(Source texts of formatted documents)
————————
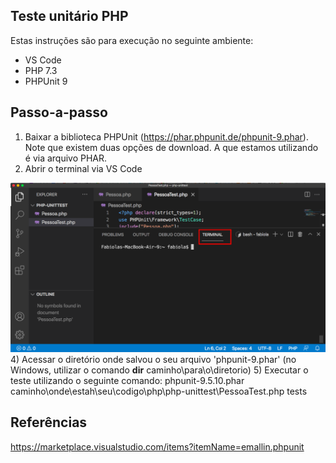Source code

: ## Teste unitário PHP

Estas instruções são para execução no seguinte ambiente:
- VS Code
- PHP 7.3
- PHPUnit 9

## Passo-a-passo
1) Baixar a biblioteca PHPUnit (https://phar.phpunit.de/phpunit-9.phar). Note que existem duas opções de download. A que estamos utilizando é via arquivo PHAR.
2) Abrir o terminal via VS Code

![Acessar terminal VS Code](https://github.com/fabsfernandes/esof-tests/blob/main/php/acessar-terminal-vscode.png)
4) Acessar o diretório onde salvou o seu arquivo 'phpunit-9.phar' (no Windows, utilizar o comando **dir** caminho\para\o\diretorio)
5) Executar o teste utilizando o seguinte comando: phpunit-9.5.10.phar caminho\onde\estah\seu\codigo\php\php-unittest\PessoaTest.php tests
 
 
 ## Referências
 https://marketplace.visualstudio.com/items?itemName=emallin.phpunit
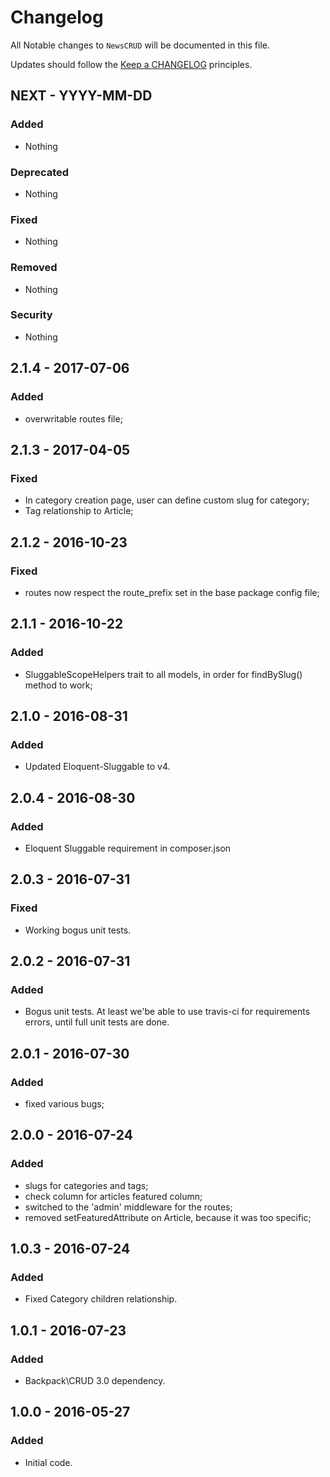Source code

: # Changelog

All Notable changes to `NewsCRUD` will be documented in this file.

Updates should follow the [Keep a CHANGELOG](http://keepachangelog.com/) principles.

## NEXT - YYYY-MM-DD

### Added
- Nothing

### Deprecated
- Nothing

### Fixed
- Nothing

### Removed
- Nothing

### Security
- Nothing


## 2.1.4 - 2017-07-06

### Added
- overwritable routes file;


## 2.1.3 - 2017-04-05

### Fixed
- In category creation page, user can define custom slug for category;
- Tag relationship to Article;


## 2.1.2 - 2016-10-23

### Fixed
- routes now respect the route_prefix set in the base package config file;


## 2.1.1 - 2016-10-22

### Added
- SluggableScopeHelpers trait to all models, in order for findBySlug() method to work;


## 2.1.0 - 2016-08-31

### Added
- Updated Eloquent-Sluggable to v4.


## 2.0.4 - 2016-08-30

### Added
- Eloquent Sluggable requirement in composer.json


## 2.0.3 - 2016-07-31

### Fixed
- Working bogus unit tests.


## 2.0.2 - 2016-07-31

### Added
- Bogus unit tests. At least we'be able to use travis-ci for requirements errors, until full unit tests are done.



## 2.0.1 - 2016-07-30

### Added
- fixed various bugs;



## 2.0.0 - 2016-07-24

### Added
- slugs for categories and tags;
- check column for articles featured column;
- switched to the 'admin' middleware for the routes;
- removed setFeaturedAttribute on Article, because it was too specific;


## 1.0.3 - 2016-07-24

### Added
- Fixed Category children relationship.


## 1.0.1 - 2016-07-23

### Added
- Backpack\CRUD 3.0 dependency.


## 1.0.0 - 2016-05-27

### Added
- Initial code.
————————
● **WHAT IS BEING ASKED**: Can you retype every record above exactly, leaving out the pictures?

● **SOLUTION TO THIS EXERCISE**:
Source code

: ## Teste unitário PHP

Estas instruções são para execução no seguinte ambiente:
- VS Code
- PHP 7.3
- PHPUnit 9

## Passo-a-passo
1) Baixar a biblioteca PHPUnit (https://phar.phpunit.de/phpunit-9.phar). Note que existem duas opções de download. A que estamos utilizando é via arquivo PHAR.
2) Abrir o terminal via VS Code

![Acessar terminal VS Code](https://github.com/fabsfernandes/esof-tests/blob/main/php/acessar-terminal-vscode.png)
4) Acessar o diretório onde salvou o seu arquivo 'phpunit-9.phar' (no Windows, utilizar o comando **dir** caminho\para\o\diretorio)
5) Executar o teste utilizando o seguinte comando: phpunit-9.5.10.phar caminho\onde\estah\seu\codigo\php\php-unittest\PessoaTest.php tests
 
 
 ## Referências
 https://marketplace.visualstudio.com/items?itemName=emallin.phpunit
Source code

: # Changelog

All Notable changes to `NewsCRUD` will be documented in this file.

Updates should follow the [Keep a CHANGELOG](http://keepachangelog.com/) principles.

## NEXT - YYYY-MM-DD

### Added
- Nothing

### Deprecated
- Nothing

### Fixed
- Nothing

### Removed
- Nothing

### Security
- Nothing


## 2.1.4 - 2017-07-06

### Added
- overwritable routes file;


## 2.1.3 - 2017-04-05

### Fixed
- In category creation page, user can define custom slug for category;
- Tag relationship to Article;


## 2.1.2 - 2016-10-23

### Fixed
- routes now respect the route_prefix set in the base package config file;


## 2.1.1 - 2016-10-22

### Added
- SluggableScopeHelpers trait to all models, in order for findBySlug() method to work;


## 2.1.0 - 2016-08-31

### Added
- Updated Eloquent-Sluggable to v4.


## 2.0.4 - 2016-08-30

### Added
- Eloquent Sluggable requirement in composer.json


## 2.0.3 - 2016-07-31

### Fixed
- Working bogus unit tests.


## 2.0.2 - 2016-07-31

### Added
- Bogus unit tests. At least we'be able to use travis-ci for requirements errors, until full unit tests are done.



## 2.0.1 - 2016-07-30

### Added
- fixed various bugs;



## 2.0.0 - 2016-07-24

### Added
- slugs for categories and tags;
- check column for articles featured column;
- switched to the 'admin' middleware for the routes;
- removed setFeaturedAttribute on Article, because it was too specific;


## 1.0.3 - 2016-07-24

### Added
- Fixed Category children relationship.


## 1.0.1 - 2016-07-23

### Added
- Backpack\CRUD 3.0 dependency.


## 1.0.0 - 2016-05-27

### Added
- Initial code.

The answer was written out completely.